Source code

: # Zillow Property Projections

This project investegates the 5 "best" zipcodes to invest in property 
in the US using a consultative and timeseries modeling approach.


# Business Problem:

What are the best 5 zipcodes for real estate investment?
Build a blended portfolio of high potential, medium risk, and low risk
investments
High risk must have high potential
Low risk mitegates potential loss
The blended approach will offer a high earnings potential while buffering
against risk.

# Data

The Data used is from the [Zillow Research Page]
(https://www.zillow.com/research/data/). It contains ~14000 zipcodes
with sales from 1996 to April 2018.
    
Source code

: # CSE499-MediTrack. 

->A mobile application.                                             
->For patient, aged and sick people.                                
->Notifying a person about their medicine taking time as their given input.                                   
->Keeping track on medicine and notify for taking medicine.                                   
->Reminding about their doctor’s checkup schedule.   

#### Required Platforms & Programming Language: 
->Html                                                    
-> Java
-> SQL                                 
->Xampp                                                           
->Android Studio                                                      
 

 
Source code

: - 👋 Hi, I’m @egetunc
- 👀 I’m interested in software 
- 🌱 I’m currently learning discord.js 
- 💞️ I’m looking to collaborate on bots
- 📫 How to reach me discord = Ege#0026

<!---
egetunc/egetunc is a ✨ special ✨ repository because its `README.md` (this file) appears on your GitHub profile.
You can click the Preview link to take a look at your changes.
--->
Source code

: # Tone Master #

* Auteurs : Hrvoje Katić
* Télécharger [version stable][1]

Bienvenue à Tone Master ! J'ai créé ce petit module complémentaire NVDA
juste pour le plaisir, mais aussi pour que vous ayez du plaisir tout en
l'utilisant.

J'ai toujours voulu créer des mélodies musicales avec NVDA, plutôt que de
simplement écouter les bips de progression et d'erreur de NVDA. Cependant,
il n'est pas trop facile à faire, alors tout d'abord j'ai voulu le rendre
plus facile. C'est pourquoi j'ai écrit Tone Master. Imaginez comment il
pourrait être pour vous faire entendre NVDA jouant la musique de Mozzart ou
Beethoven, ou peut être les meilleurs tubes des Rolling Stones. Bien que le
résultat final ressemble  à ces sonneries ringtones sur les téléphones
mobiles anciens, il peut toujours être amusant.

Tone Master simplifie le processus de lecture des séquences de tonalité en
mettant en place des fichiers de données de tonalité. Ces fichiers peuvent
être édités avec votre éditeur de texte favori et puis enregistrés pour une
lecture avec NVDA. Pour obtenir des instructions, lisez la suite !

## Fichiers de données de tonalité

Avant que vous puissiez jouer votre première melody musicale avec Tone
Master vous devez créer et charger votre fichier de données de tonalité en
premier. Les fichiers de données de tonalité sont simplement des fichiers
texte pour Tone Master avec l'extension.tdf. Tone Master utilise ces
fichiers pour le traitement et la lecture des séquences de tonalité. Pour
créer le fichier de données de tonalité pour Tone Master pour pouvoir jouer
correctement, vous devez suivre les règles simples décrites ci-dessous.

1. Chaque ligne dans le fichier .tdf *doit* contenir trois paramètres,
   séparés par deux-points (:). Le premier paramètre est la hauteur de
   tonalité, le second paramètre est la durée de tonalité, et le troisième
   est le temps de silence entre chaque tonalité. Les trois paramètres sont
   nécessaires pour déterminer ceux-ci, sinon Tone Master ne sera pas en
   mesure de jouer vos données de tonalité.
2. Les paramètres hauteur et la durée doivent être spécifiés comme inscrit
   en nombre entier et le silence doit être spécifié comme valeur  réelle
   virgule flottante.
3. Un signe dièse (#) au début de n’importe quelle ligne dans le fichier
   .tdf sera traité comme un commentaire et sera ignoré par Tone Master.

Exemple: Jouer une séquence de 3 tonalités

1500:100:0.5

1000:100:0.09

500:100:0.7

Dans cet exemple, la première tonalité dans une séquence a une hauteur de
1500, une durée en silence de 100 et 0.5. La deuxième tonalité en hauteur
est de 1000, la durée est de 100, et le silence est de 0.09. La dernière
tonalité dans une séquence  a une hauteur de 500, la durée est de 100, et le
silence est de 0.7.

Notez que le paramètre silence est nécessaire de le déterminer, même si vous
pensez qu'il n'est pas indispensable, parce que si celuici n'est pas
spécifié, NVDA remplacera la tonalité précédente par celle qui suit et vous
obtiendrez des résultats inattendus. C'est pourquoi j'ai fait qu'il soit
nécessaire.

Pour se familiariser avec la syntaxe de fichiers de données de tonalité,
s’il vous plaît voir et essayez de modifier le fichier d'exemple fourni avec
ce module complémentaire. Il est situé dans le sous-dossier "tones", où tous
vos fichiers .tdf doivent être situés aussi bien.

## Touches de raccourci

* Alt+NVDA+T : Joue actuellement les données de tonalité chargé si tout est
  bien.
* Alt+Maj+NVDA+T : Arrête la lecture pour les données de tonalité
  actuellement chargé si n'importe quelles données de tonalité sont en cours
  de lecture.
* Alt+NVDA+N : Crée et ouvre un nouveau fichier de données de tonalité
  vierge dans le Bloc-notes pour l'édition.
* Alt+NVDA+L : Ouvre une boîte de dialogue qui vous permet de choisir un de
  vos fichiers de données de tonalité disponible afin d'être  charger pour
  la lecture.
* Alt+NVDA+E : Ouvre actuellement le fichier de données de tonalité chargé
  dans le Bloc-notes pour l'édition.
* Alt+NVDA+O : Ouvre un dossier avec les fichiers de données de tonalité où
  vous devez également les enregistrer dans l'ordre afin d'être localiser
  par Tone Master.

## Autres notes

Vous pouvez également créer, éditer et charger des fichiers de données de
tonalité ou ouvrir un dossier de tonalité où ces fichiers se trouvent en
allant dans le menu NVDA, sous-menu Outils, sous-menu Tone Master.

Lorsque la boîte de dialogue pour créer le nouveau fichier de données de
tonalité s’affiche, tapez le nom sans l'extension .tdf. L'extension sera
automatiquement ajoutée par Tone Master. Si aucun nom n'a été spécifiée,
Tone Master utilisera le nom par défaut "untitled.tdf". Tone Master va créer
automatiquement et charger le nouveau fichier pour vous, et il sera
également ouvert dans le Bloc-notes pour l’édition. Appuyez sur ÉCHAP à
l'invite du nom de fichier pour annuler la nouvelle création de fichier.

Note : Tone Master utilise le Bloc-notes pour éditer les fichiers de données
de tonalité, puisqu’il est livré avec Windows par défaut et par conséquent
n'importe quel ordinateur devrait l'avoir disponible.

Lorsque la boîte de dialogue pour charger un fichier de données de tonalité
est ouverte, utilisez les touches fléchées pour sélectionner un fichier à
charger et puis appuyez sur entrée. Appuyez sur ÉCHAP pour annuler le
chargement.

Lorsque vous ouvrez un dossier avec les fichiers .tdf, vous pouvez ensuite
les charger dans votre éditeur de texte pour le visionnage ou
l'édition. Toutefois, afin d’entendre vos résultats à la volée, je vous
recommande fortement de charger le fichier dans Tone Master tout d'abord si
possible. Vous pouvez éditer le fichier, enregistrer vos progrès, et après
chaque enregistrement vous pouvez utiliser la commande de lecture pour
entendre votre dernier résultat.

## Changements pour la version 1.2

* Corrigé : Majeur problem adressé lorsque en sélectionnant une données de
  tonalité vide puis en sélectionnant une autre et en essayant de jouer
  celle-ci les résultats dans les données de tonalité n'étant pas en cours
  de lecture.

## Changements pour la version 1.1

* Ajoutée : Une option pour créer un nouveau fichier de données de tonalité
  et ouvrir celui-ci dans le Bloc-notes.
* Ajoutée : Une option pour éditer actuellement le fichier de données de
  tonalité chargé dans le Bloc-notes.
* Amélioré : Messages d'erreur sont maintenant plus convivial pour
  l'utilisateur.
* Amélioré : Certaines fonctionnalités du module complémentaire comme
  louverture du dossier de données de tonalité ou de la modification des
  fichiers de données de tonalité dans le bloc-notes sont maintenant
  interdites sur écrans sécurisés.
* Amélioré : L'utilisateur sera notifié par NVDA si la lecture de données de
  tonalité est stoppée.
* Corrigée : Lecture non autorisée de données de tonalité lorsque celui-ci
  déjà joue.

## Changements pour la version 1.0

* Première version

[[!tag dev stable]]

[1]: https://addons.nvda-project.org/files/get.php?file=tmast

Task to carry out
Up to and including the line containing "- 📫 How to reach me discord = Ege#0026", please write out the listing exactly, starting from its first line.

Answer below
Source code

: # Zillow Property Projections

This project investegates the 5 "best" zipcodes to invest in property 
in the US using a consultative and timeseries modeling approach.


# Business Problem:

What are the best 5 zipcodes for real estate investment?
Build a blended portfolio of high potential, medium risk, and low risk
investments
High risk must have high potential
Low risk mitegates potential loss
The blended approach will offer a high earnings potential while buffering
against risk.

# Data

The Data used is from the [Zillow Research Page]
(https://www.zillow.com/research/data/). It contains ~14000 zipcodes
with sales from 1996 to April 2018.
    
Source code

: # CSE499-MediTrack. 

->A mobile application.                                             
->For patient, aged and sick people.                                
->Notifying a person about their medicine taking time as their given input.                                   
->Keeping track on medicine and notify for taking medicine.                                   
->Reminding about their doctor’s checkup schedule.   

#### Required Platforms & Programming Language: 
->Html                                                    
-> Java
-> SQL                                 
->Xampp                                                           
->Android Studio                                                      
 

 
Source code

: - 👋 Hi, I’m @egetunc
- 👀 I’m interested in software 
- 🌱 I’m currently learning discord.js 
- 💞️ I’m looking to collaborate on bots
- 📫 How to reach me discord = Ege#0026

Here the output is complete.